This is possibly the first GAMS model which some readers have solved, so it is worth looking through the listing file in some detail. After running the solver, we examine the listing file. I typically begin my assessment of a model's solution by searching for "STATUS". For this model, we have the following:

S O L V E S U M M A R Y MODEL DEMAND TYPE MCP SOLVER PATH FROM LINE 263 **** SOLVER STATUS 1 NORMAL COMPLETION **** MODEL STATUS 1 OPTIMAL RESOURCE USAGE, LIMIT 1.432 1000.000 ITERATION COUNT, LIMIT 5 1000 EVALUATION ERRORS 0 0 Work space allocated -- 4.86 Mb Default price normalization using income for RA

This information is largely self-explanatory. The most important items are the `SOLVER STATUS`

and `MODEL STATUS`

indicators. When the solver status is 1 and the model status is 1, the system has returned an equilibrium.
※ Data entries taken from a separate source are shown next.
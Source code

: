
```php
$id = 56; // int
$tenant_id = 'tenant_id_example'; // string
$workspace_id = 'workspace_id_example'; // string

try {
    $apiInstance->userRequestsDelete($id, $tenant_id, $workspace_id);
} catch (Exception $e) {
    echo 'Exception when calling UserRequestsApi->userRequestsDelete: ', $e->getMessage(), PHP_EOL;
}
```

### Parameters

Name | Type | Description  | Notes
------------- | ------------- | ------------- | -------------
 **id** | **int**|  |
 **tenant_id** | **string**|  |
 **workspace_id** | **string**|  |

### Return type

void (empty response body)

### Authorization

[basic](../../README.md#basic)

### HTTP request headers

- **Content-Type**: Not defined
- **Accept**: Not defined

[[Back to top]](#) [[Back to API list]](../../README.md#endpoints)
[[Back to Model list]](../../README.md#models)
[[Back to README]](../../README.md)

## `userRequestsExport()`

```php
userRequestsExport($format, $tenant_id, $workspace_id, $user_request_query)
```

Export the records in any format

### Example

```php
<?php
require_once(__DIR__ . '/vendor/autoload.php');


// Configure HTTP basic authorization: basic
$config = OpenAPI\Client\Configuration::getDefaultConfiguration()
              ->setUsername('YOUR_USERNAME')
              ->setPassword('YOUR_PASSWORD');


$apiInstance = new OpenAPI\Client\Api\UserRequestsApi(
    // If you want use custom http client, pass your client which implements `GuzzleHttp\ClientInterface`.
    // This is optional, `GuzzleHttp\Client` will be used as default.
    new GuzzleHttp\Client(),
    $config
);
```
For small models such as this, the limits on resource usage (time) and solver iterations have no effect. (You can modify these values with the statements:

model.RESLIM = number of cpu seconds ; model.ITERLIM = number of iterations ;

entered into the program before the SOLVE statement.)
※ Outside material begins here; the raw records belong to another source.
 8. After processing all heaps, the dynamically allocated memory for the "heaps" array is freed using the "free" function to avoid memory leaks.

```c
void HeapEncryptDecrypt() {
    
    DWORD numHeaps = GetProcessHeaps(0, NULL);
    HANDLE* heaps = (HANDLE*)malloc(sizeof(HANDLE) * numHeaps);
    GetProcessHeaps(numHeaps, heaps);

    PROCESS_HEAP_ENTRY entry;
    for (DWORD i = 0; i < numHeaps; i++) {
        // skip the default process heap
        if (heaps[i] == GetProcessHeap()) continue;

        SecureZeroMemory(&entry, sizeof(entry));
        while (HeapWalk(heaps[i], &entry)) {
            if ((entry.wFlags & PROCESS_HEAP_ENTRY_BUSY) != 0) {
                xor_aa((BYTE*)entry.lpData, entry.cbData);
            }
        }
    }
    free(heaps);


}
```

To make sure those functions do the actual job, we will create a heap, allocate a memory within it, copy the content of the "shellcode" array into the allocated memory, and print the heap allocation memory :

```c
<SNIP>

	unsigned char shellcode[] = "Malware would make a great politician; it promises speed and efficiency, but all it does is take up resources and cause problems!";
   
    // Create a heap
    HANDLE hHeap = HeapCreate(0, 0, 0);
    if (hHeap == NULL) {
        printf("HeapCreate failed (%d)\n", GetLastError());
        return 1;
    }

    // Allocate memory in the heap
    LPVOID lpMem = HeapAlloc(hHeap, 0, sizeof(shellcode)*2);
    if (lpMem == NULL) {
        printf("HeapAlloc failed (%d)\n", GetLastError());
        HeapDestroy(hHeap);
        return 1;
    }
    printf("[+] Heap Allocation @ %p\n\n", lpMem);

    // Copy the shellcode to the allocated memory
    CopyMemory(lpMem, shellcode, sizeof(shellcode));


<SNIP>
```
The work space allocation for *MPSGE* models is determined by the number of variables in the model. It is possible to exogenously specify the work space allocation by assigning

model.WORKSPACE = xx ;

where `xx`

is the desired number of megabytes.

The final message, `"Default price normalization..."`

, is significant. It reminds the user that an Arrow-Debreu general equilibrium model determines only relative prices. In such an equilibrium, the absolute scaling of prices is indeterminant. (I.e., if `(p*,M*)`

are a set of equilibrium prices and income levels, then (`2 p*,2 M*`

) is also a solution, etc.)

It is common practice in economics to address the normalization issue through the specification of a numeraire commodity. You can do this for an *MPSGE* model by "fixing" a price, with a statement like:

PX.FX = 1;

entered following the model declaration (`$SYSINCLUDE mpsgeset`

) but prior to the solver invocation. When any price or income level is fixed, *MPSGE* recognizes that a numeraire has been specified and does no automatic normalization.

Following some output from the solver (`PATH`

in this case), the listing file provides a complete report of equilibrium values. With *MPSGE* models, the equation listings are superfluous. The variable listings provide all the relevant information.

For this model, the solution listing appears as follows:

LOWER LEVEL UPPER MARGINAL ---- VAR X . 40.000 +INF . ---- VAR Y . 40.000 +INF . ---- VAR PX . 1.000 +INF . ---- VAR PY . 2.000 +INF . ---- VAR PL . 1.000 +INF . ---- VAR RA . 120.000 +INF . X SUPPLY AND DEMAND OF GOOD X Y SUPPLY AND DEMAND OF GOOD Y PX PRICE OF X WHICH WILL EQUAL CX * PL PY PRICE OF Y WHICH WILL EQUAL CY * PL PL PRICE OF THE ARTIFICIAL FACTOR L RA REPRESENTATIVE AGENT INCOME

The LOWER and UPPER columns report variable bounds applied in the model. In these columns, zero is represented by "." and infinity is represented by `"+INF"`

. The LEVEL column reports the solution value returned by the algorithm. Here we see that the equilibrium price of `x`

is 1 and the price of `y`

is 2, as determined by the specification of labor inputs.

## Exercises 1

(a) The utility function calibration point is arbitrary. Here, we have selected \(x=y=1\) as the reference quantity. Revise the program to use a different calibration point where \(x=2\) and \(y=1\), where \(MRS(2,1) = 1/4\). (Remember to modify both the \(Q:\) and \(P:\) fields.) Rerun the model to demonstrate that this does not change the result.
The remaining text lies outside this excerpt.